You are viewing a plain text version of this content. The canonical link for it is here.
Posted to commits@spark.apache.org by we...@apache.org on 2018/09/11 11:38:55 UTC
spark git commit: [SPARK-25278][SQL][FOLLOWUP] remove the hack in ProgressReporter

Repository: spark
Updated Branches:
  refs/heads/master 0736e72a6 -> 0e680dcf1


[SPARK-25278][SQL][FOLLOWUP] remove the hack in ProgressReporter

## What changes were proposed in this pull request?

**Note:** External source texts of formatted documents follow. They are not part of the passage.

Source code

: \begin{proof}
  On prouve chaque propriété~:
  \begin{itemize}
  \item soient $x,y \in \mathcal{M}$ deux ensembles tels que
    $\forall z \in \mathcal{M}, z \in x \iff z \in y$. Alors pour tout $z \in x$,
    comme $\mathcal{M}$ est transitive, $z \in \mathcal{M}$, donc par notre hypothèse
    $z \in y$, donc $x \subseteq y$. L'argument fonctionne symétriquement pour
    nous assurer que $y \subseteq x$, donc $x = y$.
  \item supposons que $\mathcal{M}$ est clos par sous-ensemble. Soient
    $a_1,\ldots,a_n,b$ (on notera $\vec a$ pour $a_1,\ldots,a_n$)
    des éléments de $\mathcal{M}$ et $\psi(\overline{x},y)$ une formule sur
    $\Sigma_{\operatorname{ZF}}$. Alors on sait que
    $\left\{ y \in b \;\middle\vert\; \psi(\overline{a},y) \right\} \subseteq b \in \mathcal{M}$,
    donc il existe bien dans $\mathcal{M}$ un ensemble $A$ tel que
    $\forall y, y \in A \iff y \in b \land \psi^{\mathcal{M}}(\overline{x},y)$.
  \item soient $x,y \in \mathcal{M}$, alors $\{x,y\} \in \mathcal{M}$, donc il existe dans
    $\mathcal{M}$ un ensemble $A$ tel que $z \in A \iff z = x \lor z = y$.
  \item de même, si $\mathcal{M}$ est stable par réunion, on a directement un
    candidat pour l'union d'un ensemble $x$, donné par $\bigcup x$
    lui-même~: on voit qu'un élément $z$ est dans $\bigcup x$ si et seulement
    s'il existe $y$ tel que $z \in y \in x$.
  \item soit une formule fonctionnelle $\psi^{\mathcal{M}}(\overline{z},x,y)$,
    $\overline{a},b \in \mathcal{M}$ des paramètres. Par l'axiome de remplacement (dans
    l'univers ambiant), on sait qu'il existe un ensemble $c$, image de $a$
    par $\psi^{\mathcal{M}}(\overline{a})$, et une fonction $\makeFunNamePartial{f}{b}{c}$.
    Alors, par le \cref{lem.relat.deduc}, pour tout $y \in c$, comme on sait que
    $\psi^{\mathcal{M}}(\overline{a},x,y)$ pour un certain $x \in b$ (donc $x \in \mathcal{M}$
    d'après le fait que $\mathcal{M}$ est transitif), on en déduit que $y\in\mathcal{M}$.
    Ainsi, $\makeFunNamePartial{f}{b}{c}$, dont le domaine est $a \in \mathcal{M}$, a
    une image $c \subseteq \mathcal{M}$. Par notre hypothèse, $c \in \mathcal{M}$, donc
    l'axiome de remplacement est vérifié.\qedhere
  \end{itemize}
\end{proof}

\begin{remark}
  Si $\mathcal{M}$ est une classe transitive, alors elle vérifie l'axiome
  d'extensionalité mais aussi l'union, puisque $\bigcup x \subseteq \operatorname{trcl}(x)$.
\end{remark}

It turns out it's a bug that a `DataSourceV2ScanExec` instance may be referred to in the execution plan multiple times. This bug is fixed by https://github.com/apache/spark/pull/22284 and now we have corrected SQL metrics for batch queries.

Thus we don't need the hack in `ProgressReporter` anymore, which fixes the same metrics problem for streaming queries.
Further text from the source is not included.